Dandy walker syndrome with giant occipital meningocele

Case contributed by Ali Alsmair
Diagnosis certain

Presentation

A newborn patient brought to the radiology department with a large head and a mass protruding from the head-neck junction posteriorly.

Patient Data

Age: 1 day
Gender: Female

There are foci of diffusion restriction in the right periventricular white matter, bilateral parietal lobes and in the left temporal lobe, consistent with acute infarctions.

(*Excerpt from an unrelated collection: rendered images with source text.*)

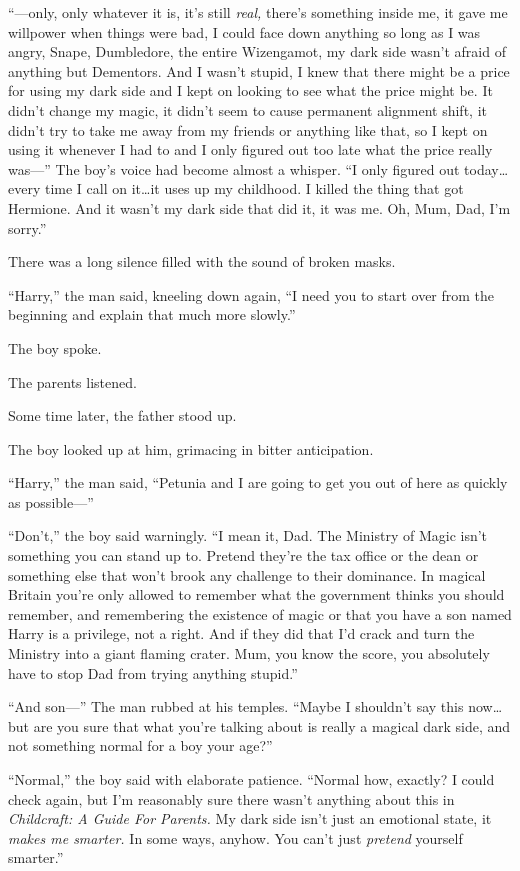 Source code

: “—only, only whatever it is, it’s still \emph{real,} there’s something inside me, it gave me willpower when things were bad, I could face down anything so long as I was angry, Snape, Dumbledore, the entire Wizengamot, my dark side wasn’t afraid of anything but Dementors. And I wasn’t stupid, I knew that there might be a price for using my dark side and I kept on looking to see what the price might be. It didn’t change my magic, it didn’t seem to cause permanent alignment shift, it didn’t try to take me away from my friends or anything like that, so I kept on using it whenever I had to and I only figured out too late what the price really was—” The boy’s voice had become almost a whisper. “I only figured out today…every time I call on it…it uses up my childhood. I killed the thing that got Hermione. And it wasn’t my dark side that did it, it was me. Oh, Mum, Dad, I’m sorry.”

There was a long silence filled with the sound of broken masks.

“Harry,” the man said, kneeling down again, “I need you to start over from the beginning and explain that much more slowly.”

The boy spoke.

The parents listened.

Some time later, the father stood up.

The boy looked up at him, grimacing in bitter anticipation.

“Harry,” the man said, “Petunia and I are going to get you out of here as quickly as possible—”

“Don’t,” the boy said warningly. “I mean it, Dad. The Ministry of Magic isn’t something you can stand up to. Pretend they’re the tax office or the dean or something else that won’t brook any challenge to their dominance. In magical Britain you’re only allowed to remember what the government thinks you should remember, and remembering the existence of magic or that you have a son named Harry is a privilege, not a right. And if they did that I’d crack and turn the Ministry into a giant flaming crater. Mum, you know the score, you absolutely have to stop Dad from trying anything stupid.”

“And son—” The man rubbed at his temples. “Maybe I shouldn’t say this now…but are you sure that what you’re talking about is really a magical dark side, and not something normal for a boy your age?”

“Normal,” the boy said with elaborate patience. “Normal how, exactly? I could check again, but I’m reasonably sure there wasn’t anything about this in \emph{Childcraft: A Guide For Parents.} My dark side isn’t just an emotional state, it \emph{makes me smarter.} In some ways, anyhow. You can’t just \emph{pretend} yourself smarter.”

Evidence of a large posterior fossa cyst causing enlargement of the posterior fossa resulting in an indentation of the torcula herophili, and shows communication with the fourth ventricle resulting in moderate dilatation of the lateral and third ventricles. This large cyst shows communication with an occipital meningocele. They measure collectively about 7.5 x 9 x 15.5 cm (AP/TR/CC).
Hypoplasia of the vermis and cephalad rotation of the vermian remnant are also noted. 
This large cystic lesion causes compression of the brainstem and upper cervical cord, with resultant thinning. 
Features are consistent with Dandy Walker malformation with associated giant occipital meningocele.

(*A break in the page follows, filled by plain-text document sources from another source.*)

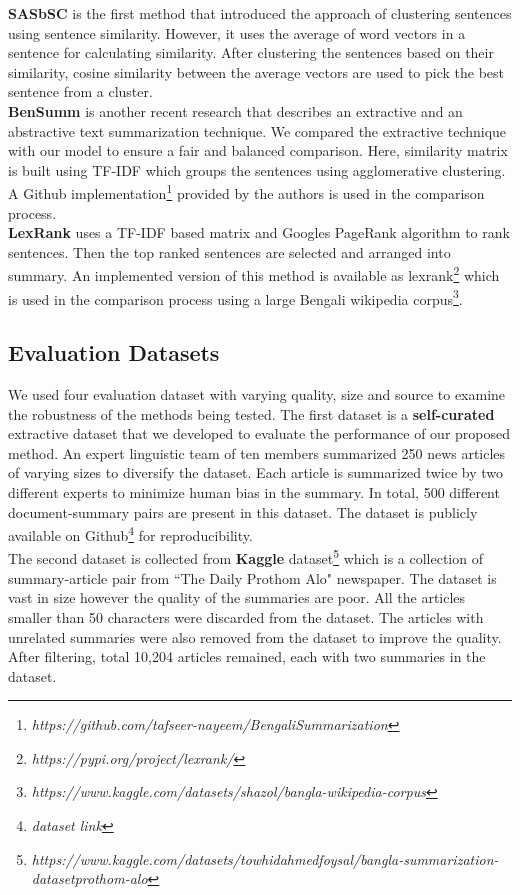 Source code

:\documentclass[acmlarge]{acmart}
\begin{document}
\textbf{SASbSC} \cite{roychowdhury-etal-2022-spectral-base} is the first method that introduced the approach of clustering sentences using sentence similarity. However, it uses the average of word vectors in a sentence for calculating similarity. After clustering the sentences based on their similarity, cosine similarity between the average vectors are used to pick the best sentence from a cluster.\\

\textbf{BenSumm} \cite{chowdhury-etal-2021-tfidf-clustering} is another recent research that describes an extractive and an abstractive text summarization technique. We compared the extractive technique with our model to ensure a fair and balanced comparison. Here, similarity matrix is built using TF-IDF which groups the sentences using agglomerative clustering. A Github implementation\footnote{\textit{https://github.com/tafseer-nayeem/BengaliSummarization}} provided by the authors is used in the comparison process.\\

\textbf{LexRank} \cite{Erkan-lexRank-2004} uses a TF-IDF based matrix and Googles PageRank algorithm \cite{page-PageRank-1999} to rank sentences. Then the top ranked sentences are selected and arranged into summary. An implemented version of this method is available as lexrank\footnote{\textit{https://pypi.org/project/lexrank/}} which is used in the comparison process using a large Bengali wikipedia corpus\footnote{\textit{https://www.kaggle.com/datasets/shazol/bangla-wikipedia-corpus}}.

\subsection{Evaluation Datasets}\label{subsec:evaluation-datasets}
We used four evaluation dataset with varying quality, size and source to examine the robustness of the methods being tested. The first dataset is a \textbf{self-curated} extractive dataset that we developed to evaluate the performance of our proposed method. An expert linguistic team of ten members summarized 250 news articles of varying sizes to diversify the dataset. Each article is summarized twice by two different experts to minimize human bias in the summary. In total, 500 different document-summary pairs are present in this dataset. The dataset is publicly available on Github\footnote{\textit{dataset link}} for reproducibility.\\

The second dataset is collected from \textbf{Kaggle} dataset\footnote{\textit{https://www.kaggle.com/datasets/towhidahmedfoysal/bangla-summarization-datasetprothom-alo}} which is a collection of summary-article pair from ``The Daily Prothom Alo" newspaper. The dataset is vast in size however the quality of the summaries are poor. All the articles smaller than 50 characters were discarded from the dataset. The articles with unrelated summaries were also removed from the dataset to improve the quality. After filtering, total 10,204 articles remained, each with two summaries in the dataset.\\
\end{document}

Syringomyelia of most of the spinal cord is noted.

Segmentation anomalies of the cervical vertebrae.
Conus medullaris is located at the level of the mid-L2 vertebral body.
Normal corpus callosum. 
No intracranial hemorrhage or shift of midline structures. 
No tonsillar herniation. 
Normal sella.

Case Discussion

Giant occipital meningocele with Dandy walker syndrome is an extremely rare syndrome, only 31 cases reported till the year of 2017 1.